TO DO: Write out each line from the data below that includes the word "Panel".

═══

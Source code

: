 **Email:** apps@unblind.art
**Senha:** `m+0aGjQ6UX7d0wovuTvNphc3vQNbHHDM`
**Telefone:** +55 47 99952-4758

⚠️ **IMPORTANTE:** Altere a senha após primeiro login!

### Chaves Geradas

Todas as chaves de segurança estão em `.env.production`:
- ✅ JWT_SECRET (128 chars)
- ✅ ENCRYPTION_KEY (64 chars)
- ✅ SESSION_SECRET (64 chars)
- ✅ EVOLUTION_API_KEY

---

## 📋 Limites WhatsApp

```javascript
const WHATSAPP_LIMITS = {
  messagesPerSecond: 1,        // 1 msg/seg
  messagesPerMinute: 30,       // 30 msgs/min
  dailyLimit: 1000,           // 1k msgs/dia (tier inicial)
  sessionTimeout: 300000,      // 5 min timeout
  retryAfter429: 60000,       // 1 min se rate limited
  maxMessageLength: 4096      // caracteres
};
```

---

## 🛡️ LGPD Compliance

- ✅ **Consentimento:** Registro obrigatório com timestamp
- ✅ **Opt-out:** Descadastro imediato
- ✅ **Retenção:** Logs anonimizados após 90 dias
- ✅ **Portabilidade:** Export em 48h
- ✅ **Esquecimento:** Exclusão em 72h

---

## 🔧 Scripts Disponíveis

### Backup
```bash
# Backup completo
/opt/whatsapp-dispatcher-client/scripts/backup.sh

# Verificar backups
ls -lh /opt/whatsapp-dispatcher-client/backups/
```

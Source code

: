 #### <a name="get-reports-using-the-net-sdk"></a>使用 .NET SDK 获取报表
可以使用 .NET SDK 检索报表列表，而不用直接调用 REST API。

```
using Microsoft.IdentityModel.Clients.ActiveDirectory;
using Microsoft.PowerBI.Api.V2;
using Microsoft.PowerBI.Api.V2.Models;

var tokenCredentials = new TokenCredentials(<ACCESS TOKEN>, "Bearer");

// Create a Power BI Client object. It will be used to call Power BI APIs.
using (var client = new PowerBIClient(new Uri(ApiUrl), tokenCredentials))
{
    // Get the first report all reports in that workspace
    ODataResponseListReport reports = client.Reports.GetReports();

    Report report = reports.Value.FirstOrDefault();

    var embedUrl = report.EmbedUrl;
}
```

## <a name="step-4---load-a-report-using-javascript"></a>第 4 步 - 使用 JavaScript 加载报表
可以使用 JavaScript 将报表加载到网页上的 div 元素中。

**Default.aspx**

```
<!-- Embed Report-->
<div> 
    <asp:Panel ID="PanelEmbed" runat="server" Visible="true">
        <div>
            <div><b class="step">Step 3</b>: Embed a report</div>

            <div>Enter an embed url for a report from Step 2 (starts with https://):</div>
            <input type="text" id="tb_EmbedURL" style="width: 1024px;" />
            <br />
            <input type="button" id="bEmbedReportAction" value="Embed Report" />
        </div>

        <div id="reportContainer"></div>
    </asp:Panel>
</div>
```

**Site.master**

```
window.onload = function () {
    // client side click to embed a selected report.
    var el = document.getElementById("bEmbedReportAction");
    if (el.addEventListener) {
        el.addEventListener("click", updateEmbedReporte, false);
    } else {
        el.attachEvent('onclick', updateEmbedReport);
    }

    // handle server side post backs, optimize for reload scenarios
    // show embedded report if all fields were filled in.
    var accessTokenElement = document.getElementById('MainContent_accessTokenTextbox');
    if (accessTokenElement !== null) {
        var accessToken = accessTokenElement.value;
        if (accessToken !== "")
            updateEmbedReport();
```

═══

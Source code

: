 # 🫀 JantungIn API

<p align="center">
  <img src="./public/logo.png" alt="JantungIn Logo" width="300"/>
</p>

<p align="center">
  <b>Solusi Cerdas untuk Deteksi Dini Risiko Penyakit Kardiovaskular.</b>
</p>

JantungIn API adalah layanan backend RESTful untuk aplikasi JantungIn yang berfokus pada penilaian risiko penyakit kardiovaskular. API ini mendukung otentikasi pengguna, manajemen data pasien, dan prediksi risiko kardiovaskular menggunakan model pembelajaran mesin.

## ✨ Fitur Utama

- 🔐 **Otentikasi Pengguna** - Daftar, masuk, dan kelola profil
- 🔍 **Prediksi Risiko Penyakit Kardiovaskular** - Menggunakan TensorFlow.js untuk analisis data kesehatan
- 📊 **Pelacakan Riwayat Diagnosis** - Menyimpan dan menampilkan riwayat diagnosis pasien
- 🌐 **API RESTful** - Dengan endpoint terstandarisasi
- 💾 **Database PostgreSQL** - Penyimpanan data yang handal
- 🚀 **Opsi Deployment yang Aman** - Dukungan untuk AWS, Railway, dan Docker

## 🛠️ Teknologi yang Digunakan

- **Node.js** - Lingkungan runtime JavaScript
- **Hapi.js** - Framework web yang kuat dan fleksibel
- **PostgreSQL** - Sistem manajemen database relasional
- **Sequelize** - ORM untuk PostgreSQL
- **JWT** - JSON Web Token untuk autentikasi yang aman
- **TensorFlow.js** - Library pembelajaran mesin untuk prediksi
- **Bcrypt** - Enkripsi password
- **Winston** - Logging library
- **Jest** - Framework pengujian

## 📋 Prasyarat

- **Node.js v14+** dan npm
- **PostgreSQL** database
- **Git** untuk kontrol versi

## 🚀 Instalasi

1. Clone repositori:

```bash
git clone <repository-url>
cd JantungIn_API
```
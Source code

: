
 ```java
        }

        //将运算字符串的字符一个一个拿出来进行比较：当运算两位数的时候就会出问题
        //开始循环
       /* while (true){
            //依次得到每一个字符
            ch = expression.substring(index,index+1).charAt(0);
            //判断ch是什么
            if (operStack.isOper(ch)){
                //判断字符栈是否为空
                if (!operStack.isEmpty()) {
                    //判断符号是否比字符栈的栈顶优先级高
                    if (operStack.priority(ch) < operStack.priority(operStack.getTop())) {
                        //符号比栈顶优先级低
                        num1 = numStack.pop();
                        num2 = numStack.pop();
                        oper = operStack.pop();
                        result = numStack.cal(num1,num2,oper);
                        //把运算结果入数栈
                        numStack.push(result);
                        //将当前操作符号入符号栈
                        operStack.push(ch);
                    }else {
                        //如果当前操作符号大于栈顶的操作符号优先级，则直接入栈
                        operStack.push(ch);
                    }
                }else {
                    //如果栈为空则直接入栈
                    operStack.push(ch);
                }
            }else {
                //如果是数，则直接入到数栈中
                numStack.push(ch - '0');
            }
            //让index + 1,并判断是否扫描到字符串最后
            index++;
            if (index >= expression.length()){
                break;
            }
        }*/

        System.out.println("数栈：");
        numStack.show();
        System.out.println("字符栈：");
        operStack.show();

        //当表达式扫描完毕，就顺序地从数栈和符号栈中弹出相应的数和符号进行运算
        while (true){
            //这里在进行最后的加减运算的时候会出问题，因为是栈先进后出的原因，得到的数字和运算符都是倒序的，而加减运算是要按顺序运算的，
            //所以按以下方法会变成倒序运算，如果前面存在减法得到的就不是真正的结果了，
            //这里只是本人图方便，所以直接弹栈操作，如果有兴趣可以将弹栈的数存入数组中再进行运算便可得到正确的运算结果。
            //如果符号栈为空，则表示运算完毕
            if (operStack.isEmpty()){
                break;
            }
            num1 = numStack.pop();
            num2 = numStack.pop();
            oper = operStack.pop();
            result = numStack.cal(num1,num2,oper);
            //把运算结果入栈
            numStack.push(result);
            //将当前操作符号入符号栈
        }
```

═══

RESPONSE BOX:
    <asp:Panel ID="PanelEmbed" runat="server" Visible="true">
    </asp:Panel>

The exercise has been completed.